In addition, carrots can help support immune function, wound healing, and digestive health.

When I was a child and didn’t want to eat the cooked carrots on my plate, my mother would pick up the phone and tell me she was going to call Bugs Bunny on me and tell him!

For decades, carrots have been rumored to improve one’s eyesight, but is it true? Here is an article about that in the Scientific American.

And the meat has some health benefits too!

Food on Passover

Torah-observant Jews do not eat chametz (the fermented products of five grains: wheat, spelt, barley, oats, and rye).

In addition, Torah-observant Ashkenazi Jews do not eat kitniyot (or kitniyos as pronounced in Ashkenazi Hebrew). These include legumes, corn, rice, and similar foods that were deemed forbidden to eat by rabbis in the medieval period and are still not eaten today. Sephardi and Mizrachi Jews do not follow this tradition.

Many observant Ashkenazi Jews will not even eat the derivatives of these kitniyot, while others do (each family holds their own traditions regarding this).

Then, there are Ashkenazim who don’t eat “gebrokts” (or gebrochts).

Gebrokts (gebrochts) means “broken” in Yiddish, and in this case refers to matzo that has absorbed liquid. Not eating gebrokts is observed by many in the Hasidic Jewish community and Ashkenazim who have taken on this tradition where they basically don’t mix anything wet with matzo.

So, things like matzo sandwiches, fried matzo, and even matzo balls are a no-no for them.

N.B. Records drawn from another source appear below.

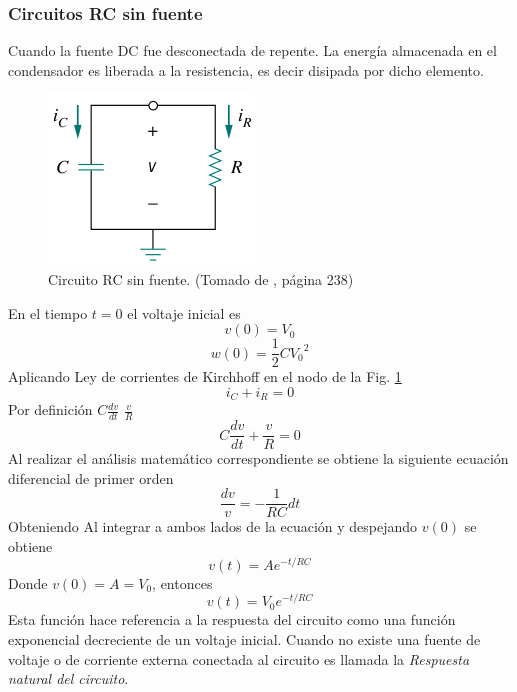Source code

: \documentclass[twocolumn]{IEEEtran}
\begin{document}
\subsubsection{Circuitos RC sin fuente}
\noindent
Cuando la fuente DC fue desconectada de repente. La energía almacenada en el condensador es liberada a la resistencia, es decir disipada por dicho elemento.
\begin{figure}[H]
	\centering
		\includegraphics[scale=0.7]{rcsinsource.png}
	\caption{Circuito RC sin fuente. (Tomado de \cite{sadiku}, página 238)}
	\label{rcsin}
\end{figure}
\noindent
En el tiempo $t=0$ el voltaje inicial es
\begin{equation}
 v(0)=V_{0}
\end{equation}
\begin{equation}
 w(0) = \frac{1}{2} C {V_{0}}^{2}
\end{equation}
\noindent
Aplicando Ley de corrientes de Kirchhoff en el nodo de la Fig. \ref{rcsin}
\begin{equation}
 i_C + i_R = 0
\end{equation}
\noindent
Por definición $C\frac{{dv}}{{dt}}$ $\frac{v}{R}$
\begin{equation}
 C\frac{{dv}}{{dt}} + \frac{v}{R} = 0
\end{equation}
\noindent
Al realizar el análisis matemático correspondiente se obtiene la siguiente ecuación diferencial de primer orden
\begin{equation}
 \frac{dv}{v} = -\frac{1}{RC} dt
\end{equation}
\noindent
Obteniendo Al integrar a ambos lados de la ecuación y despejando $v(0)$ se obtiene
\begin{equation}
 v(t) = A{e^{ - t/RC}}
\end{equation}
\noindent
Donde $v(0) = A = V_{0}$, entonces
\begin{equation}
 v(t) = V_{0}{e^{ - t/RC}}
\label{eqnat}
\end{equation}
\noindent
Esta función hace referencia a la respuesta del circuito como una función exponencial decreciente de un voltaje inicial. Cuando no existe una fuente de voltaje o de corriente externa conectada al circuito es llamada la \textit{Respuesta natural del circuito}.
\end{document}
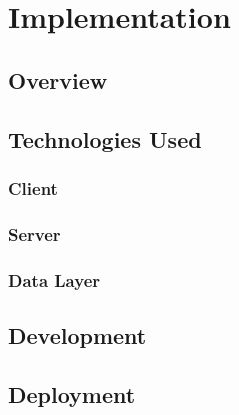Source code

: \section{Implementation}																	
\label{sec:Implementation}

\subsection{Overview} 

\subsection{Technologies Used}

\subsubsection{Client}

\subsubsection{Server}

\subsubsection{Data Layer}

\subsection{Development}

\subsection{Deployment}
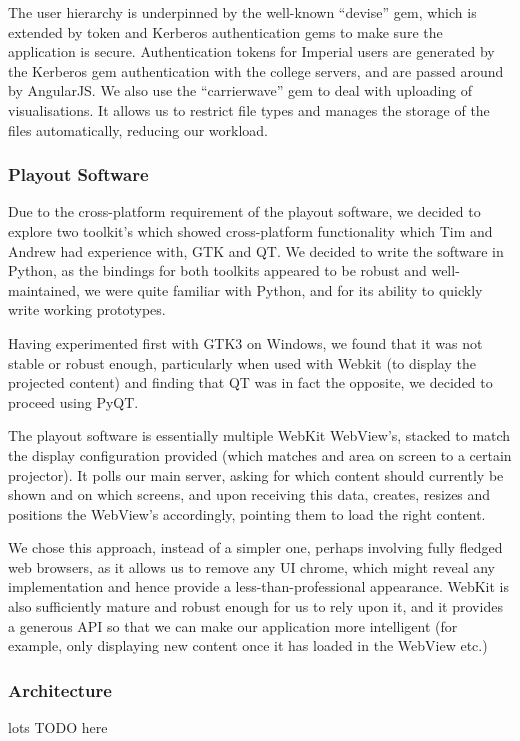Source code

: \documentclass[a4paper, titlepage]{article}
\begin{document}
The user hierarchy is underpinned by the well-known ``devise'' gem, which is extended by token and 
Kerberos authentication gems to make sure the application is secure. Authentication tokens for Imperial 
users are generated by the Kerberos gem authentication with the college servers, and are passed around 
by AngularJS. We also use the ``carrierwave'' gem to deal with uploading of visualisations. It allows us
to restrict file types and manages the storage of the files automatically, reducing our workload. 

\subsubsection{Playout Software}
Due to the cross-platform requirement of the playout software, we decided to explore two toolkit's which showed cross-platform functionality which Tim and Andrew had experience with, GTK and QT. We decided to write the software in Python, as the bindings for both toolkits appeared to be robust and well-maintained, we were quite familiar with Python, and for its ability to quickly write working prototypes.

Having experimented first with GTK3 on Windows, we found that it was not stable or robust enough, particularly when used with Webkit (to display the projected content) and finding that QT was in fact the opposite, we decided to proceed using PyQT.

The playout software is essentially multiple WebKit WebView's, stacked to match the display configuration provided (which matches and area on screen to a certain projector). It polls our main server, asking for which content should currently be shown and on which screens, and upon receiving this data, creates, resizes and positions the WebView's accordingly, pointing them to load the right content.

We chose this approach, instead of a simpler one, perhaps involving fully fledged web browsers, as it allows us to remove any UI chrome, which might reveal any implementation and hence provide a less-than-professional appearance. WebKit is also sufficiently mature and robust enough for us to rely upon it, and it provides a generous API so that we can make our application more intelligent (for example, only displaying new content once it has loaded in the WebView etc.)

\subsubsection{Architecture} 
lots TODO here
\end{document}
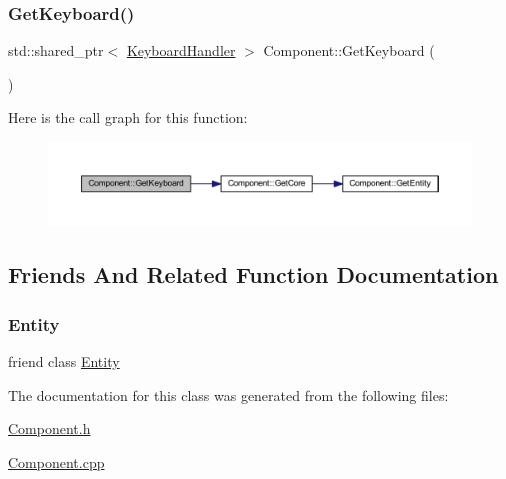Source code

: \subsubsection{\texorpdfstring{Get\+Keyboard()}{GetKeyboard()}}
{\footnotesize\ttfamily std\+::shared\+\_\+ptr$<$ \mbox{\hyperlink{class_keyboard_handler}{Keyboard\+Handler}} $>$ Component\+::\+Get\+Keyboard (\begin{DoxyParamCaption}{ }\end{DoxyParamCaption})}

Here is the call graph for this function\+:
\nopagebreak
\begin{figure}[H]
\begin{center}
\leavevmode
\includegraphics[width=350pt]{class_component_a1639a645d23caae1be3b952b850a65c4_cgraph}
\end{center}
\end{figure}


\subsection{Friends And Related Function Documentation}
\mbox{\label{class_component_a614439ccac0344926adc4c0165d64060}} 
\subsubsection{\texorpdfstring{Entity}{Entity}}
{\footnotesize\ttfamily friend class \mbox{\hyperlink{class_entity}{Entity}}\hspace{0.3cm}{\ttfamily [friend]}}



The documentation for this class was generated from the following files\+:\begin{DoxyCompactItemize}
\item 
\mbox{\hyperlink{_component_8h}{Component.\+h}}\item 
\mbox{\hyperlink{_component_8cpp}{Component.\+cpp}}\end{DoxyCompactItemize}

There is a joke that sums it all up:

On Passover, we should remember people who have little to eat on this holiday. They are called Ashkenazim.

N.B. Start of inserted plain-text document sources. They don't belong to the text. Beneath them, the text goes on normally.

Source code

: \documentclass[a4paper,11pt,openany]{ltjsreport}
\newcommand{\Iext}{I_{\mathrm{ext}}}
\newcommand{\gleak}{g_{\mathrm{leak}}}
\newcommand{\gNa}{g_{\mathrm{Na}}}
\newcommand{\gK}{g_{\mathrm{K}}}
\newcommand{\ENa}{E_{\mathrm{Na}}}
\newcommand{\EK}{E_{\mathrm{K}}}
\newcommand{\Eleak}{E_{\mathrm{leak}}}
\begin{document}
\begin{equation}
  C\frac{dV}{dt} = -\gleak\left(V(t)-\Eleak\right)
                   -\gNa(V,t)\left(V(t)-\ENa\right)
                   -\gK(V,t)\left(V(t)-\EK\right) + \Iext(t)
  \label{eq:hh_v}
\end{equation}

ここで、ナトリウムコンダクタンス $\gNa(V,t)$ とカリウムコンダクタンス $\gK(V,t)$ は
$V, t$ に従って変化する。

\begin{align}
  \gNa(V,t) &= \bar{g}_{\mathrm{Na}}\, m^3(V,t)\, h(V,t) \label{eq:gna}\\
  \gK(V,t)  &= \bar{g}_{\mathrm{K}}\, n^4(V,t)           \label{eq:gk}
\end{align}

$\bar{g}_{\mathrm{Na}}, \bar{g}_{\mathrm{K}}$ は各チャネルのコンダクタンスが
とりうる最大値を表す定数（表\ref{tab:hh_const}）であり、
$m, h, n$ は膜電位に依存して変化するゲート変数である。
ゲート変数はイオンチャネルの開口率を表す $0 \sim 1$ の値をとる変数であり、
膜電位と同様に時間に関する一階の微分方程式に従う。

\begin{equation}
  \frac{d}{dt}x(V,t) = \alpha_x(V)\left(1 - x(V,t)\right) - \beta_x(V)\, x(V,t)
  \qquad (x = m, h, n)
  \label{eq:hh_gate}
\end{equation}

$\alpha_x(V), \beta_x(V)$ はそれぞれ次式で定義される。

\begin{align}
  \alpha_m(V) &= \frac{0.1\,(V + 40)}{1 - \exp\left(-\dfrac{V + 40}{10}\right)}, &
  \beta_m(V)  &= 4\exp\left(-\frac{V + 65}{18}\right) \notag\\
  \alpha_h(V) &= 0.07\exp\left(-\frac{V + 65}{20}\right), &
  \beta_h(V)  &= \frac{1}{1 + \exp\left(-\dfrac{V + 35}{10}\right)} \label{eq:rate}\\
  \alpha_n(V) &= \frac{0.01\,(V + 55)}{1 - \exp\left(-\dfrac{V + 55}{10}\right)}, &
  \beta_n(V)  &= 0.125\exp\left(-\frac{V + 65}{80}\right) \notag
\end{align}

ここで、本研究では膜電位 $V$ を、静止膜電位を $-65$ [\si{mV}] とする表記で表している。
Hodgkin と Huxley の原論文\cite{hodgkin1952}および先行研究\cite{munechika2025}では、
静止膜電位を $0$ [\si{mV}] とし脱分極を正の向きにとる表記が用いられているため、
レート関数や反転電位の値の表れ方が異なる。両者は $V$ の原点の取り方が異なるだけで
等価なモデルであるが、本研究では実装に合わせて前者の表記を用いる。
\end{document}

Over the years, I have learned to adapt “normal” food for Passover so that my family won’t complain about boring, tasteless, or repetitive meals.

I find that having good food and variety makes the week of Passover a very pleasant experience, and I hope this recipe will help make yours just that!

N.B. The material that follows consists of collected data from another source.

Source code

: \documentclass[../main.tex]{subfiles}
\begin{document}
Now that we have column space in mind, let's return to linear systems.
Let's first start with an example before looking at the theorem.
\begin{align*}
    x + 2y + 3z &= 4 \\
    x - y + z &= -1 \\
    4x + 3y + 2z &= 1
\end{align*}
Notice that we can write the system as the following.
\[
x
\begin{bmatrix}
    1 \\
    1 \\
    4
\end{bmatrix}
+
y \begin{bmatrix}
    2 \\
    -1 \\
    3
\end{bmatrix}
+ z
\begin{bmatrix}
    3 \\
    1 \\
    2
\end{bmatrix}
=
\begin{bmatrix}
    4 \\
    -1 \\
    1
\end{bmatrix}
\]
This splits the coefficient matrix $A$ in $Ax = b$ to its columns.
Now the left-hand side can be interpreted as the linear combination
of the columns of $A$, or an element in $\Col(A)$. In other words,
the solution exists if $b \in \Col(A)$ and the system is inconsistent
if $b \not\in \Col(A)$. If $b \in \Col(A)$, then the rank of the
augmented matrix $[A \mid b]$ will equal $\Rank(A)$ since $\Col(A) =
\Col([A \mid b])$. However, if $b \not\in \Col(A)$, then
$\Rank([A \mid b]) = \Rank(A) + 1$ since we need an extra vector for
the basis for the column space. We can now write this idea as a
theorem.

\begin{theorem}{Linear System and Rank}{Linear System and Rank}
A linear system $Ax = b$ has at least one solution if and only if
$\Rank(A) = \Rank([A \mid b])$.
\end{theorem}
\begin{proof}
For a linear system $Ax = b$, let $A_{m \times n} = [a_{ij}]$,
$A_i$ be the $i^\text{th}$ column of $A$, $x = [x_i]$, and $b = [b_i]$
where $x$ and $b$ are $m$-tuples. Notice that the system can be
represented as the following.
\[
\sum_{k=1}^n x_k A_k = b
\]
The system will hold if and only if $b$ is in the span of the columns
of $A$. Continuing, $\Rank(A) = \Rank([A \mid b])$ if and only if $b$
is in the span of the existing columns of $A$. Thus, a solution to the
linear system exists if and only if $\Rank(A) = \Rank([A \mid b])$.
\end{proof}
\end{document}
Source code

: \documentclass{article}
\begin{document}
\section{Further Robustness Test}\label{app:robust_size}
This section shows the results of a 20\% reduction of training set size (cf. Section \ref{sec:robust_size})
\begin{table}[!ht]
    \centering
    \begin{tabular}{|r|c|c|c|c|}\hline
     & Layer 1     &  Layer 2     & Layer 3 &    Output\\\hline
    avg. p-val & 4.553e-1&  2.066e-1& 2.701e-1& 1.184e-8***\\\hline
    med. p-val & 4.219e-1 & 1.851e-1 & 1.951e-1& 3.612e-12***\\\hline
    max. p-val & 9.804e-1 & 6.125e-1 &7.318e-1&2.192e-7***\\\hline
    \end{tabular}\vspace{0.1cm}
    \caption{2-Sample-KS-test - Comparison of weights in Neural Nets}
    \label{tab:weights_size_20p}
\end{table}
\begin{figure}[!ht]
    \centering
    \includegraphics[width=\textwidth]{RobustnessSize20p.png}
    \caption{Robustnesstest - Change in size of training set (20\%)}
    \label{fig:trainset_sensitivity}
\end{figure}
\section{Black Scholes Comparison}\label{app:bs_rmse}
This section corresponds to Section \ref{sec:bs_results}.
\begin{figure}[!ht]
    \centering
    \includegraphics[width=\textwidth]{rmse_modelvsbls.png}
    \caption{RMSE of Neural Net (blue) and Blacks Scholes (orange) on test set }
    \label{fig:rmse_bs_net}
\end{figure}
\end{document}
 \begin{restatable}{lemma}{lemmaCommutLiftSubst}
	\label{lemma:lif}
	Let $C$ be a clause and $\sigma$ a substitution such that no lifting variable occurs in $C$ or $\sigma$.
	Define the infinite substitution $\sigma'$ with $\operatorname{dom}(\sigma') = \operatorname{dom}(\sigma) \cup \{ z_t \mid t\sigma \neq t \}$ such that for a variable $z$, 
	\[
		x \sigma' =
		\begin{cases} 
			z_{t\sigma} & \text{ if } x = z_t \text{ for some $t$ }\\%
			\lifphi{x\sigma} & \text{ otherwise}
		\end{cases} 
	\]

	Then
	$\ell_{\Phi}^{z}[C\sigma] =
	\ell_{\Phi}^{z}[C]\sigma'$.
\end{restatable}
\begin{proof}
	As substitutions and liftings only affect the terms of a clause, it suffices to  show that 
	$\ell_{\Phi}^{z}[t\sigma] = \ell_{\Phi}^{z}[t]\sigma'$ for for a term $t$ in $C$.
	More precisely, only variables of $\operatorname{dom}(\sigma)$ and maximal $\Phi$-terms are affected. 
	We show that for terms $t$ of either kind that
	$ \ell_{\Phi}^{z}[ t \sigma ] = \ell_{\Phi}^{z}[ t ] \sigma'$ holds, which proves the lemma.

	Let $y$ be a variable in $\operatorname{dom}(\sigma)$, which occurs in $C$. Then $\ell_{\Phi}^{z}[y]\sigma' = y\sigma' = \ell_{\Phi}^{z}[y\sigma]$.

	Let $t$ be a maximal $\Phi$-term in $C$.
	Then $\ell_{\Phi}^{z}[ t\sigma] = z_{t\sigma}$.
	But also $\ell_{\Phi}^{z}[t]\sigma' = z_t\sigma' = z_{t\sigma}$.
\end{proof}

How good is Meatballs and Carrots in Onion Sauce?

I was always looking for something quick for my kids to eat, especially on Passover when pasta just isn’t an option. They loved burgers, and they loved carrots, so voila!

While they didn’t love a wide variety of foods, this went over well and right away! The next test was on adults, and they loved it too.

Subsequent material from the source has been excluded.